Page Cache Vs Disk vs Zero Copy Transfer - srivalligade04/ConfluentExamPreparationNotes GitHub Wiki
Page Cache vs. Disk
- Page Cache (in RAM)
- When Kafka writes data to disk, it first goes through the OS page cache.
- The page cache holds recently written or read data in memory, allowing fast access without hitting the physical disk.
- Kafka relies on the OS to flush this data to disk asynchronously.
- Disk
1.Eventually, the OS flushes the page cache to persistent storage (e.g., SSD or HDD). 2.Kafka ensures durability by using fsync (based on log.flush.interval.messages or log.flush.interval.ms) to force data to disk.
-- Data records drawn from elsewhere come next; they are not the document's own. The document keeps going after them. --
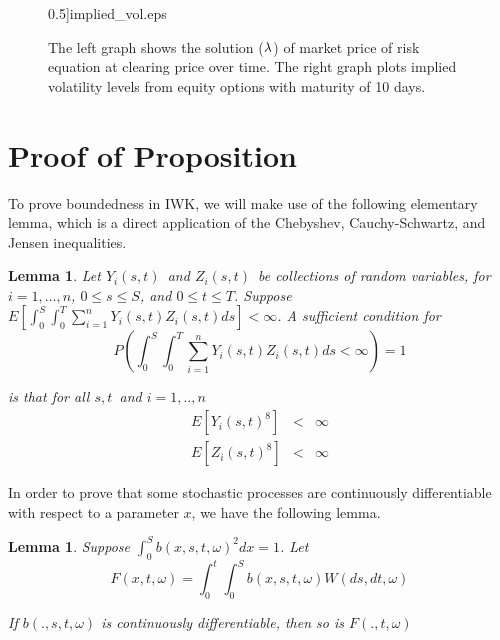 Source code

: \documentclass{article}
\newtheorem{lemma}[theorem]{Lemma}
\begin{document}
\begin{center}
\begin{figure}[tbp]
0.5]{implied_vol.eps}\newline
\caption{The left graph shows the solution ($\protect\lambda $) of market
price of risk equation at clearing price over time. The right graph plots
implied volatility levels from equity options with maturity of 10 days.}
\label{fig::Put_Option_Vols}
\end{figure}
\end{center}

\appendix
\section{Proof of Proposition}

To prove boundedness in IWK, we will make use of the following elementary
lemma, which is a direct application of the Chebyshev, Cauchy-Schwartz, and
Jensen inequalities.


\begin{lemma}\label{lemma::differentiable_F}
\textit{Let }$Y_{i}(s,t)$\textit{\ and }$Z_{i}(s,t)$\textit{\ be collections
of random variables, for }$i=1,...,n$\textit{, }$0\leq s\leq S$\textit{, and
}$0\leq t\leq T$\textit{. Suppose }$E[\int_{0}^{S}\int_{0}^{T}%
\sum_{i=1}^{n}Y_{i}(s,t)Z_{i}(s,t)ds]<\infty $\textit{. A sufficient
condition for }%
\begin{equation*}
P(\int_{0}^{S}\int_{0}^{T}\sum_{i=1}^{n}Y_{i}(s,t)Z_{i}(s,t)ds<\infty )=1
\end{equation*}

\textit{is that for all }$s,t$\textit{\ and }$i=1,..,n$%
\begin{eqnarray*}
E[Y_{i}(s,t)^{8}] &<&\infty \\
E[Z_{i}(s,t)^{8}] &<&\infty
\end{eqnarray*}
\end{lemma}

In order to prove that some stochastic processes are continuously
differentiable with respect to a parameter $x$, we have the following lemma.

\bigskip


\begin{lemma}\label{lemma::differentiable_F}
Suppose $\int_{0}^{S}b(x,s,t,\omega )^{2}dx=1$. Let
\begin{equation*}
F(x,t,\omega )=\int_{0}^{t}\int_{0}^{S}b(x,s,t,\omega )W(ds,dt,\omega )
\end{equation*}

If $b(.,s,t,\omega )$ is continuously differentiable, then so is $%
F(.,t,\omega )$
\end{lemma}
\end{document}

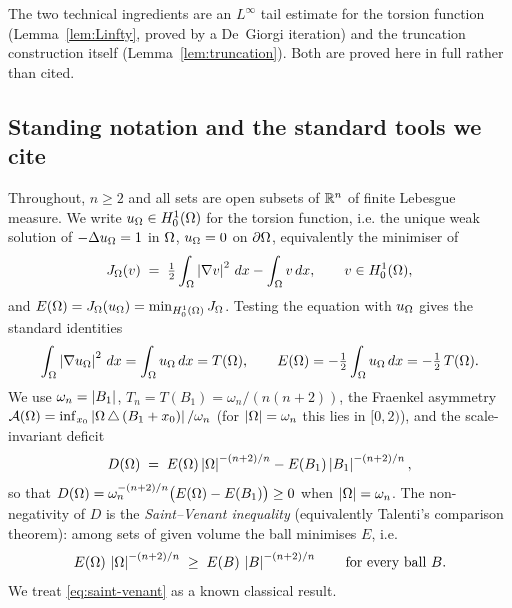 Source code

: The two technical ingredients are an $L^\infty$ tail estimate for the
torsion function (Lemma~\ref{lem:Linfty}, proved by a De~Giorgi
iteration) and the truncation construction itself
(Lemma~\ref{lem:truncation}). Both are proved here in full rather than
cited.

\subsection{Standing notation and the standard tools we cite}
\label{ssec:notation}

Throughout, $n\ge2$ and all sets are open subsets of $\R^n$ of finite
Lebesgue measure. We write $u_\Om\in H^1_0(\Om)$ for the torsion
function, i.e. the unique weak solution of $-\Delta u_\Om=1$ in $\Om$,
$u_\Om=0$ on $\partial\Om$, equivalently the minimiser of
\begin{equation}\label{eq:energy-def}
   J_\Om(v)\;=\;\tfrac12\int_\Om\abs{\nabla v}^2\,dx-\int_\Om v\,dx,
   \qquad v\in H^1_0(\Om),
\end{equation}
and $E(\Om)=J_\Om(u_\Om)=\min_{H^1_0(\Om)}J_\Om$. Testing the equation
with $u_\Om$ gives the standard identities
\begin{equation}\label{eq:energy-identities}
   \int_\Om\abs{\nabla u_\Om}^2\,dx=\int_\Om u_\Om\,dx=T(\Om),
   \qquad
   E(\Om)=-\tfrac12\int_\Om u_\Om\,dx=-\tfrac12\,T(\Om).
\end{equation}
We use $\omega_n=\abs{B_1}$, $T_n=T(B_1)=\omega_n/(n(n+2))$, the Fraenkel
asymmetry $\Fr(\Om)=\inf_{x_0}\abs{\Om\,\triangle\,(B_1+x_0)}/\omega_n$
(for $\abs{\Om}=\omega_n$ this lies in $[0,2)$), and the scale-invariant
deficit
\begin{equation}\label{eq:deficit-def}
   D(\Om)\;=\;E(\Om)\abs{\Om}^{-(n+2)/n}-E(B_1)\abs{B_1}^{-(n+2)/n},
\end{equation}
so that $D(\Om)=\omega_n^{-(n+2)/n}\bigl(E(\Om)-E(B_1)\bigr)\ge0$ when
$\abs{\Om}=\omega_n$. The non-negativity of $D$ is the
\emph{Saint--Venant inequality} (equivalently Talenti's comparison
theorem): among sets of given volume the ball minimises $E$, i.e.
\begin{equation}\label{eq:saint-venant}
   E(\Om)\,\abs{\Om}^{-(n+2)/n}\;\ge\;E(B)\,\abs{B}^{-(n+2)/n}
   \qquad\text{for every ball }B.
\end{equation}
We treat \eqref{eq:saint-venant} as a known classical result.

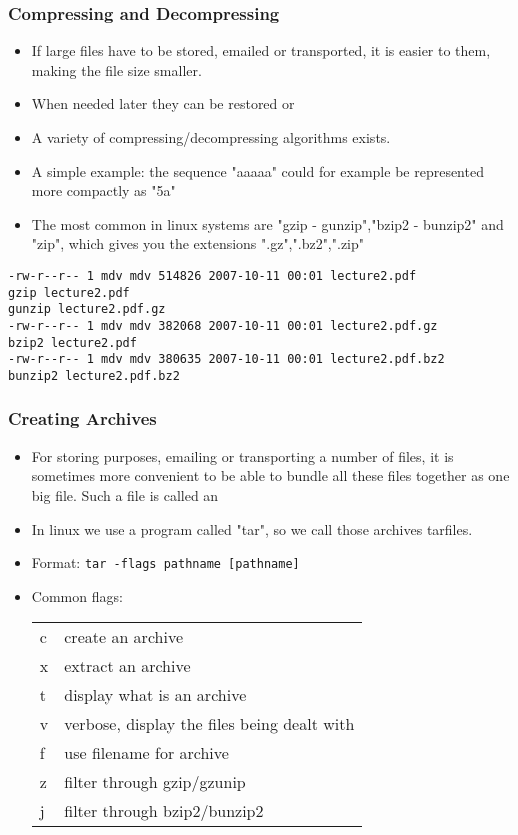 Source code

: \begin{frame}[fragile]\frametitle{Compressing and Decompressing}
\begin{itemize}
\item If large files have to be stored, emailed or transported, it is easier to  them, making the file size smaller. 
\item When needed later they can be restored or 
\item A variety of compressing/decompressing algorithms exists.
\item A simple example: the sequence "aaaaa" could for example be represented more compactly as "5a"
\item The most common in linux systems are "gzip - gunzip","bzip2 - bunzip2" and "zip", which gives you the extensions ".gz",".bz2",".zip"
\end{itemize}
\reslist
\codesmall
\begin{lstlisting}
-rw-r--r-- 1 mdv mdv 514826 2007-10-11 00:01 lecture2.pdf
gzip lecture2.pdf
gunzip lecture2.pdf.gz
-rw-r--r-- 1 mdv mdv 382068 2007-10-11 00:01 lecture2.pdf.gz
bzip2 lecture2.pdf
-rw-r--r-- 1 mdv mdv 380635 2007-10-11 00:01 lecture2.pdf.bz2
bunzip2 lecture2.pdf.bz2
\end{lstlisting}
\end{frame}

\begin{frame}[fragile]\frametitle{Creating Archives}
\begin{itemize}
\item For storing purposes, emailing or transporting a number of files, it is sometimes more convenient to be able to bundle all these files together as one big file. Such a file is called an 
\item In linux we use a program called "tar", so we call those archives tarfiles.
\item Format: \lstinline!tar -flags pathname [pathname]!
\item Common flags: 
\footnotesize{\begin{tabular}{l|l}
 c & create an archive\\
 x & extract an archive\\
t & display what is an archive\\
 v & verbose, display the files being dealt with\\
 f & use filename for archive\\
 z & filter through gzip/gzunip \\
j & filter through bzip2/bunzip2\\
\end{tabular}}
\end{itemize}
\end{frame}


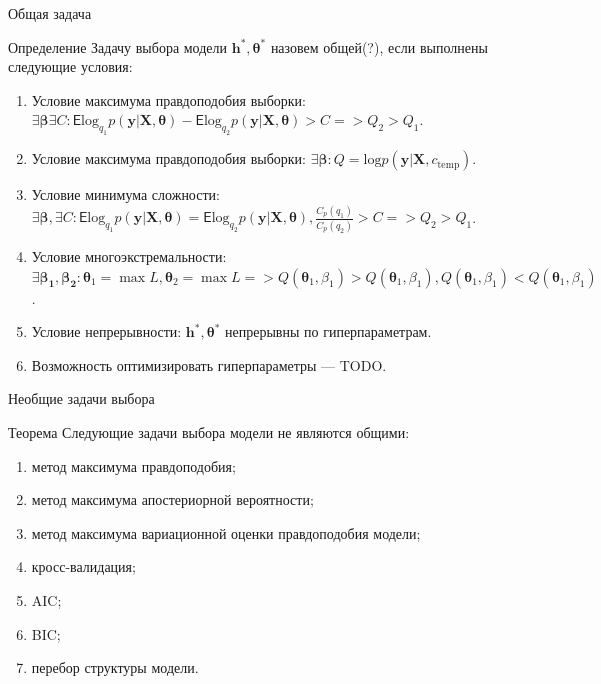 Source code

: \documentclass[usenames,dvipsnames,11pt,pdf,utf8,russian,aspectratio=43]{beamer}
\begin{document}
   
\begin{frame}{Общая задача}
\begin{block}{Определение}
Задачу выбора модели $\mathbf{h}^{*}, \boldsymbol{\theta}^{*}$ назовем общей(?), если выполнены следующие условия:
\begin{enumerate}
\item Условие максимума правдоподобия выборки: $\exists \boldsymbol{\beta} \exists C: \mathsf{E}\text{log}_{q_1} p(\mathbf{y}|\mathbf{X},\boldsymbol{\theta}) - \mathsf{E}\text{log}_{q_2} p(\mathbf{y}|\mathbf{X},\boldsymbol{\theta}) > C => Q_2 > Q_1.$
\item Условие максимума правдоподобия выборки: $\exists \boldsymbol{\beta}: Q = \text{log}p(\mathbf{y}|\mathbf{X}, c_\text{temp}).$
\item Условие минимума сложности: $\exists \boldsymbol{\beta}, \exists C: \mathsf{E}\text{log}_{q_1} p(\mathbf{y}|\mathbf{X},\boldsymbol{\theta}) = \mathsf{E}\text{log}_{q_2} p(\mathbf{y}|\mathbf{X},\boldsymbol{\theta}), \frac{C_p(q_1)}{C_p(q_2)}>C => Q_2>Q_1$.
\item Условие многоэкстремальности: $\exists \boldsymbol{\beta_1},\boldsymbol{\beta_2}: \boldsymbol{\theta}_1  = \max L, \boldsymbol{\theta}_2  = \max L => Q(\boldsymbol{\theta}_1, \beta_1) > Q(\boldsymbol{\theta}_1, \beta_1), Q(\boldsymbol{\theta}_1, \beta_1) < Q(\boldsymbol{\theta}_1, \beta_1)$.
\item Условие непрерывности: $\mathbf{h}^{*}, \boldsymbol{\theta}^{*}$ непрерывны по гиперпараметрам.
\item Возможность оптимизировать гиперпараметры --- TODO.
\end{enumerate}
\end{block}
\end{frame}
\begin{frame}{Необщие задачи выбора}
\begin{block}{Теорема}
Следующие задачи выбора модели не являются общими:
\begin{enumerate}
\item метод максимума правдоподобия;
\item метод максимума апостериорной вероятности;
\item метод максимума вариационной оценки правдоподобия модели;
\item кросс-валидация;
\item AIC;
\item BIC;
\item перебор структуры модели.
\end{enumerate}
\end{block}
\end{frame}
\end{document}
2. Zero-Copy Transfer in Kafka
Kafka uses zero-copy to efficiently send data from disk to the network socket without copying it into user space.
How It Works:
- Kafka stores messages in log segments on disk.
- When a consumer fetches data, Kafka uses the sendfile() system call.
- sendfile() transfers data directly from the page cache or disk to the network socket, bypassing user space.
Benefits:
- Reduces CPU usage (no user-kernel-user transitions).
- Minimizes memory copies.
- Improves throughput for high-volume data transfer.